Figure 4. ADCY1 depletion inhibits CAD-induced cAMP response and cell death.

(A) Cell death of MCF7 cells treated with non-targeting control (NTC) and 3 independent ACDY1 siRNAs for 72 h and with indicated concentrations of siramesine for the last 48 h (left). The efficacy of siRNAs was analyzed by qPCR 48 h after the transfection (right).

(B) Representative flow cytometer profiles for Flaminod2 fluorescence in MCF7-Flamindo2 cells treated with NTC or ADCY1 #1 siRNAs for 48 h. When indicated, cells were treated with vehicle (DMSO) or 6 μM siramesine in the absence of extracellular Ca²⁺ for the last 20 min.

(C) Relative Flamindo2 geometric mean fluorescence intensities (geo-MFIs) in MCF7-Flamindo2 cells treated with NTC or ADCY1 #1 siRNAs for 72 h.

(D) Kinetics of relative Flamindo2 geo-MFIs in MCF7-Flamindo2 cells transfected as in (C) and treated with 6 μM siramesine in the absence of extracellular Ca²⁺ for the last 25 min.

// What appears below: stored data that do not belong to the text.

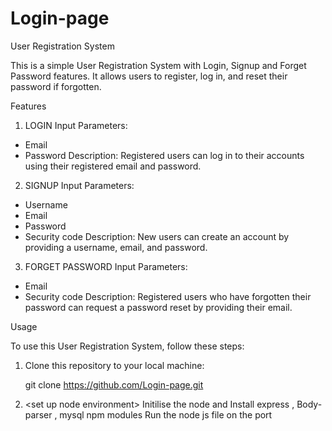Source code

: # Login-page

User Registration System

This is a simple User Registration System with Login, Signup and Forget Password features. It allows users to register, log in, and reset their password if forgotten.

Features

1. LOGIN
Input Parameters:
  - Email
  - Password
Description: Registered users can log in to their accounts using their registered email and password.

2. SIGNUP
Input Parameters:
  - Username
  - Email
  - Password
  - Security code
Description: New users can create an account by providing a username, email, and password.

3. FORGET PASSWORD
Input Parameters: 
  - Email
  - Security code
Description: Registered users who have forgotten their password can request a password reset by providing their email.

Usage

To use this User Registration System, follow these steps:

1. Clone this repository to your local machine:
 
   git clone https://github.com/Login-page.git

2. <set up node environment>
Initilise the node and 
Install express , Body-parser , mysql  npm modules
Run the node js file on the port

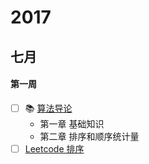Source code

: # 2017

## 七月

#### 第一周
- [ ] :books: [算法导论]()
  * 第一章 基础知识
  * 第二章 排序和顺序统计量
- [ ] [Leetcode 排序](https://leetcode.com/problemset/all/?tagSlugs=sort&status=Unsolved)
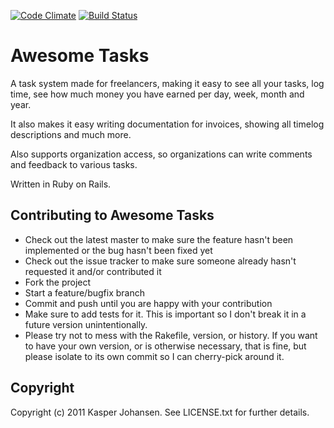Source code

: [![Code Climate](https://codeclimate.com/github/kaspernj/awesome_tasks.png)](https://codeclimate.com/github/kaspernj/awesome_tasks)
[![Build Status](https://travis-ci.org/kaspernj/awesome_tasks.svg?branch=master)](https://travis-ci.org/kaspernj/awesome_tasks)

# Awesome Tasks

A task system made for freelancers, making it easy to see all your tasks, log time, see how much money you have earned per day, week, month and year.

It also makes it easy writing documentation for invoices, showing all timelog descriptions and much more.

Also supports organization access, so organizations can write comments and feedback to various tasks.

Written in Ruby on Rails.

## Contributing to Awesome Tasks
 
* Check out the latest master to make sure the feature hasn't been implemented or the bug hasn't been fixed yet
* Check out the issue tracker to make sure someone already hasn't requested it and/or contributed it
* Fork the project
* Start a feature/bugfix branch
* Commit and push until you are happy with your contribution
* Make sure to add tests for it. This is important so I don't break it in a future version unintentionally.
* Please try not to mess with the Rakefile, version, or history. If you want to have your own version, or is otherwise necessary, that is fine, but please isolate to its own commit so I can cherry-pick around it.

## Copyright

Copyright (c) 2011 Kasper Johansen. See LICENSE.txt for further details.
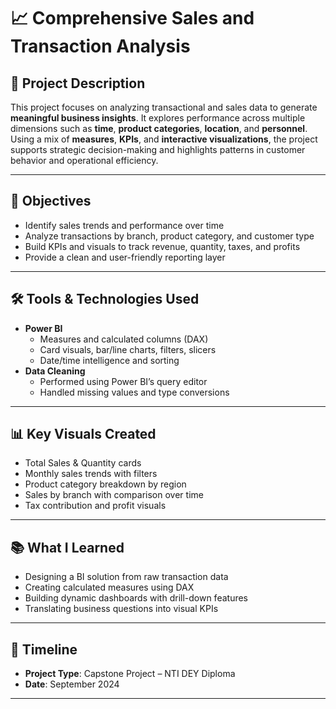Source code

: # 📈 Comprehensive Sales and Transaction Analysis

## 📌 Project Description

This project focuses on analyzing transactional and sales data to generate **meaningful business insights**. It explores performance across multiple dimensions such as **time**, **product categories**, **location**, and **personnel**. Using a mix of **measures**, **KPIs**, and **interactive visualizations**, the project supports strategic decision-making and highlights patterns in customer behavior and operational efficiency.

---

## 🎯 Objectives

- Identify sales trends and performance over time
- Analyze transactions by branch, product category, and customer type
- Build KPIs and visuals to track revenue, quantity, taxes, and profits
- Provide a clean and user-friendly reporting layer

---

## 🛠️ Tools & Technologies Used

- **Power BI**
  - Measures and calculated columns (DAX)
  - Card visuals, bar/line charts, filters, slicers
  - Date/time intelligence and sorting
- **Data Cleaning**
  - Performed using Power BI’s query editor
  - Handled missing values and type conversions

---

## 📊 Key Visuals Created

- Total Sales & Quantity cards
- Monthly sales trends with filters
- Product category breakdown by region
- Sales by branch with comparison over time
- Tax contribution and profit visuals

---

## 📚 What I Learned

- Designing a BI solution from raw transaction data
- Creating calculated measures using DAX
- Building dynamic dashboards with drill-down features
- Translating business questions into visual KPIs

---

## 📅 Timeline

- **Project Type**: Capstone Project – NTI DEY Diploma  
- **Date**: September 2024

---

(E and F) Representative immunoblots of P-S133-CREB and HSP90 (loading control) in MCF7 cells transfected with siRNAs as in (C) and treated with indicated concentrations of CADs for the last 2 h (E), and mean P-S133-CREB/loading control ratios in indicated samples from 3 independent experiments (F)

(G) Levels of free [Ca²⁺]_c in MCF7 cells treated with NTC or ADCY1 #1 siRNAs for 72 h, and with 6 μM siramesine (left) or with 300 μM GPN (right) in the absence of extracellular Ca²⁺ for indicated times were analyzed by flow cytometry using Fluo-4-AM probe as a Ca²⁺ sensor.

Error bars, SD of ≥ 3 independent experiments. * P < 0.05, ** P < 0.01, *** P < 0.001, **** P < 0.0001 as analyzed by 2-tailed, homoscedastic student’s t-test.